⟨

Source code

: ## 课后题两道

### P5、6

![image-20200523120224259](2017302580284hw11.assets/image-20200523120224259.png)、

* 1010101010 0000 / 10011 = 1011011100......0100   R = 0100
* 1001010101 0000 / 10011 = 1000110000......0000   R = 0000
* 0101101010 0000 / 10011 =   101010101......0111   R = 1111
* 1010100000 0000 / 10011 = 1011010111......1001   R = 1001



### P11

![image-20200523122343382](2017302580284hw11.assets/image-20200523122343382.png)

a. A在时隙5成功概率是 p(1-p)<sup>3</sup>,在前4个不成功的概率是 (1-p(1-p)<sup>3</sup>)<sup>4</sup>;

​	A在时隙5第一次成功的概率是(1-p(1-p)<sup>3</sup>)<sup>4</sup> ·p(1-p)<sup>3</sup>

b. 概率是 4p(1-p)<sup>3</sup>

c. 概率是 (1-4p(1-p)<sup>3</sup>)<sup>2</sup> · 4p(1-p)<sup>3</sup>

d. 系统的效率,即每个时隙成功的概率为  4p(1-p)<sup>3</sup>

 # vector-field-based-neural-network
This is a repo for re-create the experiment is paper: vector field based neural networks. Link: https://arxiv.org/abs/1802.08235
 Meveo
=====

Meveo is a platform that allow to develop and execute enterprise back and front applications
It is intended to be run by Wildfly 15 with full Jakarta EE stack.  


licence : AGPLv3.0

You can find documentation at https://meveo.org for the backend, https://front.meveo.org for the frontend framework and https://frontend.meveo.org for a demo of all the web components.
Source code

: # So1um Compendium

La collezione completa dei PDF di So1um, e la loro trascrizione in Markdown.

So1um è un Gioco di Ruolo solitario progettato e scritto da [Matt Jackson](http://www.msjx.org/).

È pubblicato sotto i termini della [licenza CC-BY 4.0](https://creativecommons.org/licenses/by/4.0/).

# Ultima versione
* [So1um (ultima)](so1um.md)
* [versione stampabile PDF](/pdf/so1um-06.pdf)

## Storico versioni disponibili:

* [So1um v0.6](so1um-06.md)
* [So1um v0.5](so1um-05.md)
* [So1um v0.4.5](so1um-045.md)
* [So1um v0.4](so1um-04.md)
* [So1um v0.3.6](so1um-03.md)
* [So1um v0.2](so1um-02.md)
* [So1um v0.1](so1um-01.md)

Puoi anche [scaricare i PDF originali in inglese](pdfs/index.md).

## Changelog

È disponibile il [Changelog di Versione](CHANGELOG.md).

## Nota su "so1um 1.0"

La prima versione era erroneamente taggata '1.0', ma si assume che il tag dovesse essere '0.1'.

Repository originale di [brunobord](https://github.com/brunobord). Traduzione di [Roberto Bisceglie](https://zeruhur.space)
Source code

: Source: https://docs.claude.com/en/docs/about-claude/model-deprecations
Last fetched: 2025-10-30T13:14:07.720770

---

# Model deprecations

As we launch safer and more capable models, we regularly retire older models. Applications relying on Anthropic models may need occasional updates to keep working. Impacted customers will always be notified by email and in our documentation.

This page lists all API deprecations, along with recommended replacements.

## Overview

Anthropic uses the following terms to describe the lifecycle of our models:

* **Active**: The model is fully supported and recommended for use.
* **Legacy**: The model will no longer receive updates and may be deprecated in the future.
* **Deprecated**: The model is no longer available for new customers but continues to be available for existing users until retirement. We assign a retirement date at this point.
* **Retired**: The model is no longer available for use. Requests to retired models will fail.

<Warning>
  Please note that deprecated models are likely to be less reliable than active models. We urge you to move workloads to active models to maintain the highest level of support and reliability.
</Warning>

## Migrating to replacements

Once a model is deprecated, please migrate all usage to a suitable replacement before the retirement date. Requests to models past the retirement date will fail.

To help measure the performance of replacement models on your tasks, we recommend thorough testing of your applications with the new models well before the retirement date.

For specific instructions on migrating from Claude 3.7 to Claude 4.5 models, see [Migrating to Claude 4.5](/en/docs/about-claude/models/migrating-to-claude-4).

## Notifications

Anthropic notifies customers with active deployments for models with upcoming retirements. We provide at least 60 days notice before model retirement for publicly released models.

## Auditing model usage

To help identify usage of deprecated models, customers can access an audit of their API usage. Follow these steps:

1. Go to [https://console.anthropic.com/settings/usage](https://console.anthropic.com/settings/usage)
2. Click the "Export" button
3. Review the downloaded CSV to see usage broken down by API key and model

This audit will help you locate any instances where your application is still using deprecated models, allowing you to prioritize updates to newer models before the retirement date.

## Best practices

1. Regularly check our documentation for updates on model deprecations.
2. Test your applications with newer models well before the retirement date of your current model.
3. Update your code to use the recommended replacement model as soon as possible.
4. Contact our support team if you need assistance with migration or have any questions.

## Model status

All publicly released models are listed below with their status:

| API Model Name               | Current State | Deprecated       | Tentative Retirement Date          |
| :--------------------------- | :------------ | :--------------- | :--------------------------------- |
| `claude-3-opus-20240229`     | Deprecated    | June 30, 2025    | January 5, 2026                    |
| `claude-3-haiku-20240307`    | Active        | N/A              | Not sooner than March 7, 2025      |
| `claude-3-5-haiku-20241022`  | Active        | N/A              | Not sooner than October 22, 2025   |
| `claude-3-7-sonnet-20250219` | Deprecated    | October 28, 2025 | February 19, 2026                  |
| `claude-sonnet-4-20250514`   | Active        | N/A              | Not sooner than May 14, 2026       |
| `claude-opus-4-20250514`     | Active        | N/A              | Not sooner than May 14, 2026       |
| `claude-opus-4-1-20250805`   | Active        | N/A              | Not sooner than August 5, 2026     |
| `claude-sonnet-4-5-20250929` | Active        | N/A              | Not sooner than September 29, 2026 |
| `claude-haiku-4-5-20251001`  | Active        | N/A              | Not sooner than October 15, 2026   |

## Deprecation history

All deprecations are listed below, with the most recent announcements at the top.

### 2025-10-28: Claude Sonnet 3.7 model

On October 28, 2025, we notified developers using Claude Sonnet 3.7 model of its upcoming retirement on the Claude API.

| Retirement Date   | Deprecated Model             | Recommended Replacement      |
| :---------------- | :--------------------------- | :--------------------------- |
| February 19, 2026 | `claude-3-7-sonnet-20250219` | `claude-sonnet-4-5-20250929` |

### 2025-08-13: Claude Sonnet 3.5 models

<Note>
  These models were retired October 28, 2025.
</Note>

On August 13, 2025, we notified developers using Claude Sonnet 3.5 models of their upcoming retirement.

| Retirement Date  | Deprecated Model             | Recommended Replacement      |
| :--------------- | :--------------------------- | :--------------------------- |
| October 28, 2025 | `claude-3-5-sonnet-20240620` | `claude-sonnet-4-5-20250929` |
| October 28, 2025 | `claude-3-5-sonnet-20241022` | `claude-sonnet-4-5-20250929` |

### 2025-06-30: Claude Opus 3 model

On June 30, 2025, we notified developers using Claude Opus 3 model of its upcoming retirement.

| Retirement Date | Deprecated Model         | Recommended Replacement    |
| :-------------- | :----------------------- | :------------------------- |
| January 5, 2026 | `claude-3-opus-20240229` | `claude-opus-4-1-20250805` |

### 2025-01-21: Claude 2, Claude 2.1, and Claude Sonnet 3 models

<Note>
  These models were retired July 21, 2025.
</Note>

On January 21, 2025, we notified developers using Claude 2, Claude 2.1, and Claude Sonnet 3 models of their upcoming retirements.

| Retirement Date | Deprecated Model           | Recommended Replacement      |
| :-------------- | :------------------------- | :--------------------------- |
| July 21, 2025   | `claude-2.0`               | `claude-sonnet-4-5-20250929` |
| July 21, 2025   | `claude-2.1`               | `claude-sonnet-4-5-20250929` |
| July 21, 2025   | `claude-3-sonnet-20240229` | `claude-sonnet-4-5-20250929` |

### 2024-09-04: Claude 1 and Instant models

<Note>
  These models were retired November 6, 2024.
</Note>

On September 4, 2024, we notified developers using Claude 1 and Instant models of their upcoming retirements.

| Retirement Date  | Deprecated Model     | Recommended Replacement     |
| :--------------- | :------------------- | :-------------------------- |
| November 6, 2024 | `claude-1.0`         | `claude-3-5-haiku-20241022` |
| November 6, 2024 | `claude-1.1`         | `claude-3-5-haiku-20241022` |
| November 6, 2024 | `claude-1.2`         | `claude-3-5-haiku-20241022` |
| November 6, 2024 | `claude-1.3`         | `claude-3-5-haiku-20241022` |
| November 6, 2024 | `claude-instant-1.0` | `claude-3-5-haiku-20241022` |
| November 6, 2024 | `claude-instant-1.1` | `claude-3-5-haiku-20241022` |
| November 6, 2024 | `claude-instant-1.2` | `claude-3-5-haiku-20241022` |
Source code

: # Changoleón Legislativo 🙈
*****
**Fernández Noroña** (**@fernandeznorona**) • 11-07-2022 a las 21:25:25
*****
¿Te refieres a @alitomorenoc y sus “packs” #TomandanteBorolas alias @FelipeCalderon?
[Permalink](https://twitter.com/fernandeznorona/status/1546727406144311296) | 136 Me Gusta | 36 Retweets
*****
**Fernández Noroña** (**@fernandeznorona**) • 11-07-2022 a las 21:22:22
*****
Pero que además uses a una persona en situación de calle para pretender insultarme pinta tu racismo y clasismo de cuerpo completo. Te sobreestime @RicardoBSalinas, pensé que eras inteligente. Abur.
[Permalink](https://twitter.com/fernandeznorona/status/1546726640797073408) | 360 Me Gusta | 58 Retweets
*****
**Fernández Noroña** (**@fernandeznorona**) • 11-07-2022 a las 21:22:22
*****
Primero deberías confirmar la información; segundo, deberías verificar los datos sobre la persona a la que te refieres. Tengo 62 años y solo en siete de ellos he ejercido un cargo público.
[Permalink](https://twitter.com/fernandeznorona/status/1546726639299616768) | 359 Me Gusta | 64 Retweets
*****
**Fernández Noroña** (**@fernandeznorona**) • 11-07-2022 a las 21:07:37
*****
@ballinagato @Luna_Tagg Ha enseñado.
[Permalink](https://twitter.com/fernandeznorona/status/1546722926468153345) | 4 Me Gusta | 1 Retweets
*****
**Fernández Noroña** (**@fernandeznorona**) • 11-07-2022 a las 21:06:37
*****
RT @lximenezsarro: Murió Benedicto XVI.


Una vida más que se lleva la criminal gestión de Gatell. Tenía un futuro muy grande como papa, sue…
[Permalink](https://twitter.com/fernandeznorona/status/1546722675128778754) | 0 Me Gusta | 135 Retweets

⟩

#### [PROBLEM]
Show the lines of the data that hold the word "listed".

#### [SOLUTION TO THE EXERCISE]
All publicly released models are listed below with their status:
All deprecations are listed below, with the most recent announcements at the top.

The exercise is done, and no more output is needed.